I have just been to the BioBricks Fondation SB6.0 conference, an international Synthetic Biology conference, this year hosted in the UK at Imperial College London. Synthetic Biology is one of the most recent scientific disciplines, and draws on the themes of nature, science and engineering 'to connect fields in new ways by improving the process of taking a new biological design from conception to execution' (from SB6.0 programme: introduction from the executive programme team).

It was a good opportunity to raise awareness of Europe PubMed Central (Europe PMC), a resource that provides free and open access to biomedical and life sciences literature, as the synthetic biology discipline also celebrates openness - the BioBricks Foundation's mission is to ensure that research is conducted in an open and ethical manner to benefit all people and the planet.

Being an international conference, the questions posed about Europe PMC differed slightly to those asked when I visit an HEI, usually in the UK. Some have asked: 'Why Europe PMC? Why does there need to be 'another' PubMed?' - imagine an indignant tone when the question is asked!

So this seemed like a good opportunity to explain, and to set the record straight that this is done in collaboration with PMC. Essentially, the long term goal is to create a network of digital archives that can share all of their respective locally deposited content with others in the network.
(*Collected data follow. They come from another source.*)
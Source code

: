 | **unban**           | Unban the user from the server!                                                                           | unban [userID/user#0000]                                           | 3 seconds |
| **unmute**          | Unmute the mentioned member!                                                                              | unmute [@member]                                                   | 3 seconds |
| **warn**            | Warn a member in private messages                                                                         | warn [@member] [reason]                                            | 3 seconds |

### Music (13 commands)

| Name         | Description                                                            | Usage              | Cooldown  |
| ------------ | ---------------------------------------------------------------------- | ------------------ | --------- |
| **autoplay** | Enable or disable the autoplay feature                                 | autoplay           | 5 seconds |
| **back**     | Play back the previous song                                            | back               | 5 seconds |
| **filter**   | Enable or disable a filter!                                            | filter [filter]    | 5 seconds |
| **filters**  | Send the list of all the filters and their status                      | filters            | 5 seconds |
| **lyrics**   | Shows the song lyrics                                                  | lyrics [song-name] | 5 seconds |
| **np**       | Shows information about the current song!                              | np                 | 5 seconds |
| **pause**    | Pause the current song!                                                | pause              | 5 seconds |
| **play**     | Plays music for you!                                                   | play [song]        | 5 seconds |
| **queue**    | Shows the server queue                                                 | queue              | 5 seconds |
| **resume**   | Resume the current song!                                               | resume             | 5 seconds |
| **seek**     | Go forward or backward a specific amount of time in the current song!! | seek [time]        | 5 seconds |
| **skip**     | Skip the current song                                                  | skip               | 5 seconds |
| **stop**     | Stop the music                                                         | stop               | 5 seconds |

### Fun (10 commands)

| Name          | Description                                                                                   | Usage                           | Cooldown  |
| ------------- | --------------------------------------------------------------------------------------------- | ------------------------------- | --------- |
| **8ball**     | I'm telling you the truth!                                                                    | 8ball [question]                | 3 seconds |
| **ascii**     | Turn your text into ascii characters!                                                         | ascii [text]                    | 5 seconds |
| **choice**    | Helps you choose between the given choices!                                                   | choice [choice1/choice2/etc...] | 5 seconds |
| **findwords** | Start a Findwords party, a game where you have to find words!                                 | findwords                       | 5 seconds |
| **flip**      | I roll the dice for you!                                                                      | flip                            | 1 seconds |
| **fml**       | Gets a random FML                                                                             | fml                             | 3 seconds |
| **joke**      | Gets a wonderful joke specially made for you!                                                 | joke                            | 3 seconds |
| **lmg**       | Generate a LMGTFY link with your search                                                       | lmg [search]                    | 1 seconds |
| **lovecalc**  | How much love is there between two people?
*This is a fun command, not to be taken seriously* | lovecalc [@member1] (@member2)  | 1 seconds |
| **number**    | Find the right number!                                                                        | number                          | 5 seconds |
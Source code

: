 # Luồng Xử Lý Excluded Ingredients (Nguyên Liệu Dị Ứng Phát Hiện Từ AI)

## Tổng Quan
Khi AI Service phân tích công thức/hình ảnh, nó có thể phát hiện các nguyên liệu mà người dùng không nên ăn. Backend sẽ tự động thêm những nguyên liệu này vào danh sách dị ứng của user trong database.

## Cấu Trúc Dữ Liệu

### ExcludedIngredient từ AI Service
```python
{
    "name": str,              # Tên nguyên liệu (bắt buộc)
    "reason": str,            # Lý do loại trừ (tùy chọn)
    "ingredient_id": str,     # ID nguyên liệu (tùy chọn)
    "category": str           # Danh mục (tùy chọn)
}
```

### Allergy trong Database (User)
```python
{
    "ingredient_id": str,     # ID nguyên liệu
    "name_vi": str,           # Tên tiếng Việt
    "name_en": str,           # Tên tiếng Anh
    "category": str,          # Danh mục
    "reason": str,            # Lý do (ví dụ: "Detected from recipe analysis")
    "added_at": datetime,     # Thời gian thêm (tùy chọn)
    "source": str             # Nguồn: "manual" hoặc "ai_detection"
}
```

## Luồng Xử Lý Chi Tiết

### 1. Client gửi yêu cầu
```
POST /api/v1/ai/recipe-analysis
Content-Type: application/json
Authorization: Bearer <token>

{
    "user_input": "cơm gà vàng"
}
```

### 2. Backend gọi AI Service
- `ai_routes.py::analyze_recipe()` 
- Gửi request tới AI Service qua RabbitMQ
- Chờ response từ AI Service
There are three primary reasons for doing this:
  • The probablity of an archive surviving over the long term is greater if there are working copies of the archive in regular use at multiple sites around the world.
  • A producer or funder of research literature often will be more inclined to make the primary deposit of its material to a locally or regionally affiliated archive, rather than to one operated elsewhere in the world - you can find out more about the Europe PMC funders here.
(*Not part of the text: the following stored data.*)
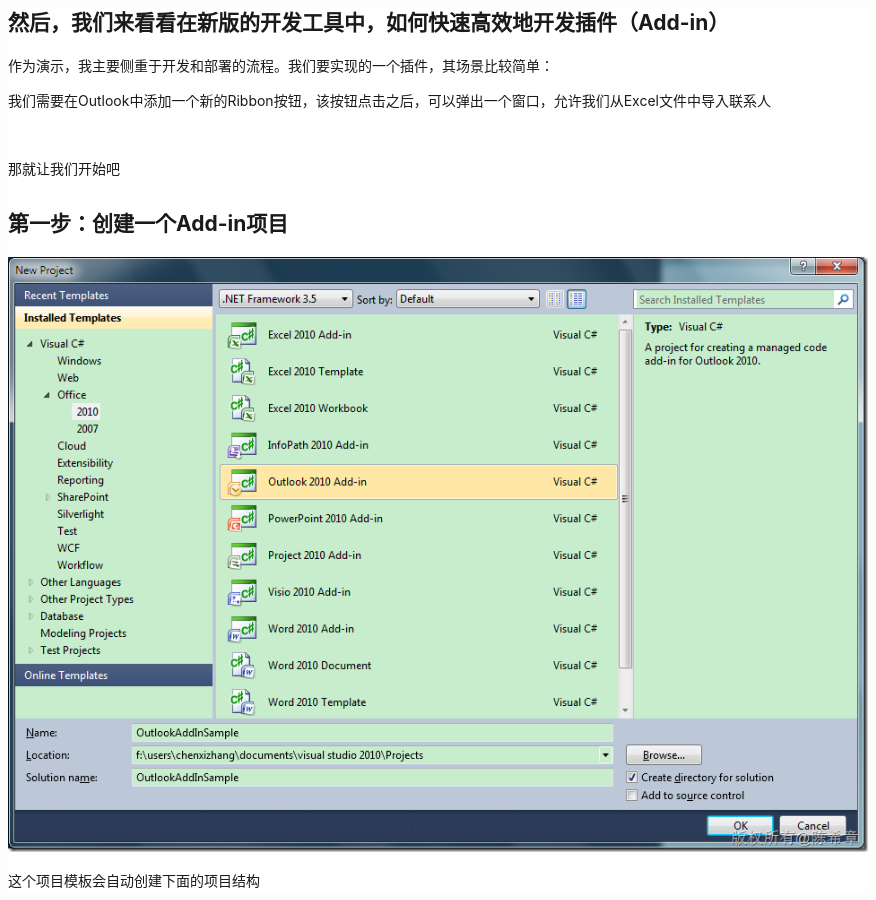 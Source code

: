  然后，我们来看看在新版的开发工具中，如何快速高效地开发插件（Add-in）
-------------------------------------

 作为演示，我主要侧重于开发和部署的流程。我们要实现的一个插件，其场景比较简单：

 我们需要在Outlook中添加一个新的Ribbon按钮，该按钮点击之后，可以弹出一个窗口，允许我们从Excel文件中导入联系人

  

 那就让我们开始吧

 第一步：创建一个Add-in项目
----------------

 [![image](./images/1730766-image_thumb_2.png "image")](http://images.cnblogs.com/cnblogs_com/chenxizhang/WindowsLiveWriter/VS2010Outlook2010Addin_13417/image_6.png) 

 这个项目模板会自动创建下面的项目结构
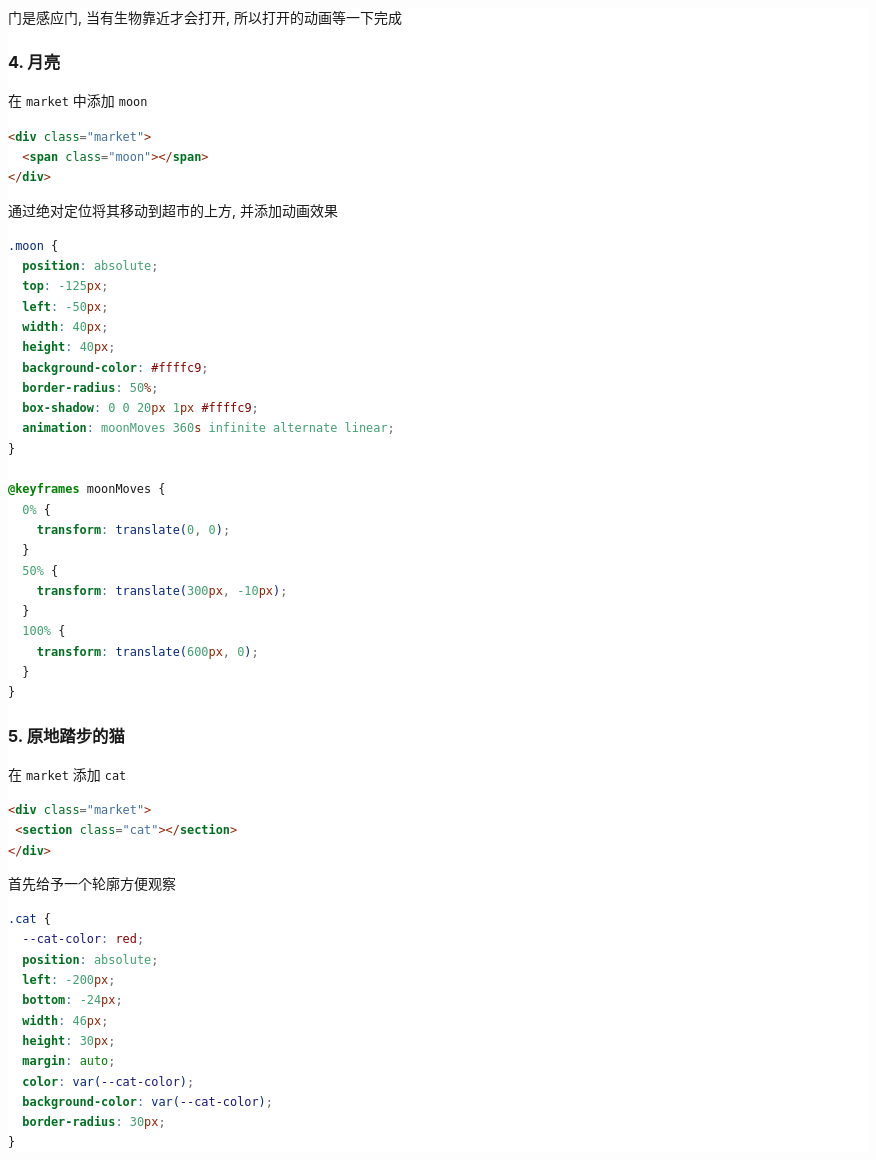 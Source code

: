 门是感应门, 当有生物靠近才会打开, 所以打开的动画等一下完成

### 4. 月亮

在 `market` 中添加 `moon`

```html
<div class="market">
  <span class="moon"></span>
</div>
```

通过绝对定位将其移动到超市的上方, 并添加动画效果

```css
.moon {
  position: absolute;
  top: -125px;
  left: -50px;
  width: 40px;
  height: 40px;
  background-color: #ffffc9;
  border-radius: 50%;
  box-shadow: 0 0 20px 1px #ffffc9;
  animation: moonMoves 360s infinite alternate linear;
}

@keyframes moonMoves {
  0% {
    transform: translate(0, 0);
  }
  50% {
    transform: translate(300px, -10px);
  }
  100% {
    transform: translate(600px, 0);
  }
}
```

### 5. 原地踏步的猫

在 `market` 添加 `cat`

 ```html
<div class="market">
  <section class="cat"></section>
</div>
 ```

首先给予一个轮廓方便观察

```css
.cat {
  --cat-color: red;
  position: absolute;
  left: -200px;
  bottom: -24px;
  width: 46px;
  height: 30px;
  margin: auto;
  color: var(--cat-color);
  background-color: var(--cat-color);
  border-radius: 30px;
}
```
  • Each site can integrate the journal articles in the archive with related material, such as national or regional practice guidelines, that has particular significance to its users.
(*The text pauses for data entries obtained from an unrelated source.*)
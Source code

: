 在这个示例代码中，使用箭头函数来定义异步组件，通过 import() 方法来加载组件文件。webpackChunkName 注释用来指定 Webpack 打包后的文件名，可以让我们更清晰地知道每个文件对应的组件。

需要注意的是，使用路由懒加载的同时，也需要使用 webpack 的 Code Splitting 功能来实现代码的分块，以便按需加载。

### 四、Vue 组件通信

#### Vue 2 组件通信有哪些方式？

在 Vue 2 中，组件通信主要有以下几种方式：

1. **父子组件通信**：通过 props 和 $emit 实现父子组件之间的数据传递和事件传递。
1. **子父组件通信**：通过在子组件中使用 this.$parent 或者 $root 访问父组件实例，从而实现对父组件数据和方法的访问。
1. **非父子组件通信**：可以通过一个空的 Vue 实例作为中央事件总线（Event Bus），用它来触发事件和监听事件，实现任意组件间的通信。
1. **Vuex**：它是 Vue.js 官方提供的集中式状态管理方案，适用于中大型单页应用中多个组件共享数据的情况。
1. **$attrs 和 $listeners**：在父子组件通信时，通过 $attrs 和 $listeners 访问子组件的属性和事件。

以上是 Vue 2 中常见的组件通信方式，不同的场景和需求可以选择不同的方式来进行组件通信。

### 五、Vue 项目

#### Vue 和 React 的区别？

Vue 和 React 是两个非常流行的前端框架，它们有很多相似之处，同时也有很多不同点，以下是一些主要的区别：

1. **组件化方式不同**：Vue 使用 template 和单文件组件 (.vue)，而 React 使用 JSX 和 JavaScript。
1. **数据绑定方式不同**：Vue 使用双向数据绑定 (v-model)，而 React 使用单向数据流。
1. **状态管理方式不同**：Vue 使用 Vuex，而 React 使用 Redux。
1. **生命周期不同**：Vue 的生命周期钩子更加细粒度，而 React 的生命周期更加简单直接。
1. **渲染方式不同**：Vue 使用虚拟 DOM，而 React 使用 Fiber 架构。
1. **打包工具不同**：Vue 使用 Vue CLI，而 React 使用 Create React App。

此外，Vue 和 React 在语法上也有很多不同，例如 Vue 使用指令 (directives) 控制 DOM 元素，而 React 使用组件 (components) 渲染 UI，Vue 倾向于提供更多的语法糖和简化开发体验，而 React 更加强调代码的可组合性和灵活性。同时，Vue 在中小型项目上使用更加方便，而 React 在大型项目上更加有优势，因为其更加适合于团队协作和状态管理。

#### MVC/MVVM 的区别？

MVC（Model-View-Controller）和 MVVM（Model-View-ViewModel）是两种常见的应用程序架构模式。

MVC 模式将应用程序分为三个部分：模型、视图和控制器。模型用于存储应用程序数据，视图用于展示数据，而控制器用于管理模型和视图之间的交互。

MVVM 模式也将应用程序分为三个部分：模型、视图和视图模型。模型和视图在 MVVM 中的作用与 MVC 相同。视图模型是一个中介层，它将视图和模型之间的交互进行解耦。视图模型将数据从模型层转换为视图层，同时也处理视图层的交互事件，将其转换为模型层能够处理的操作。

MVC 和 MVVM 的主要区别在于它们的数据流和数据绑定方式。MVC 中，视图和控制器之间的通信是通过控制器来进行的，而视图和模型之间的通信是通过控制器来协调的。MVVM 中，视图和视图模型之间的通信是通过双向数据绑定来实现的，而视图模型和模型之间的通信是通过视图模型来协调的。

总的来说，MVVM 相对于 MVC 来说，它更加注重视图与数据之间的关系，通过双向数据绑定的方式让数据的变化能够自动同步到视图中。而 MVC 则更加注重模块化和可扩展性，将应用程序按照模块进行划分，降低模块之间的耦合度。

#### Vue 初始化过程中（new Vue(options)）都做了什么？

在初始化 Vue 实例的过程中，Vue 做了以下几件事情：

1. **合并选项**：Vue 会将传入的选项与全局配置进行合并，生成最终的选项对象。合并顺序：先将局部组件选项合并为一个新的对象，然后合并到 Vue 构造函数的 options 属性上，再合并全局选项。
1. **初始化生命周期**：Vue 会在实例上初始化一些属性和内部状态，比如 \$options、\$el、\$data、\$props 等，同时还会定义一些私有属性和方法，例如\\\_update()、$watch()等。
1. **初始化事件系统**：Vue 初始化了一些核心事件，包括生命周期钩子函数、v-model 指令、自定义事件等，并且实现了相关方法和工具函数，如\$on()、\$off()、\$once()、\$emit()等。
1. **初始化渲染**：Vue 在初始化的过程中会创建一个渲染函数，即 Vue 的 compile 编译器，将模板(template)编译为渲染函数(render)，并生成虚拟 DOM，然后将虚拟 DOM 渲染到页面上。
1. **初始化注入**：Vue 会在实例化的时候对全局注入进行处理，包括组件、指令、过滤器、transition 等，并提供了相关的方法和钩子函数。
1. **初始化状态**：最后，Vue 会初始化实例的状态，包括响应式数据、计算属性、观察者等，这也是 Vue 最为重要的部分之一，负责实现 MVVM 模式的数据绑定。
(from http://www.ncbi.nlm.nih.gov/pmc/about/pmci/)
 
Having a number of instances of the PMC database is modelled on the idea adopted for genomic data. The International Nucleotide Sequence Database Collaboration comprises the DNA DataBank of Japan (DDBJ), the European Molecular Biology Laboratory (EMBL), and GenBank at NCBI. These three databases exchange data on a daily basis, but all three interfaces offer different functionality that benefit the molecular biology community.

Europe PMC offers many additional features that have been informed by researcher wants and requirements, for example:
  • In addition to the PMC full text, Europe PMC also enables you to search the PubMed abstracts, biological patents records and more, from a single search box.
  • Information discovery is streamlined by directly linking out to gene, protein and chemical compound databases - and this list is constantly growing.
  • The citation network provides 'cited by' information for each article, and you can now identify highly cited articles by using the citation sort tool.
Coming soon:
  • The Europe PMC External Links Service, which will enable people to publish links from articles in Europe PMC to related information or tools.
  • Incorporation of ORCIDs into Europe PMC.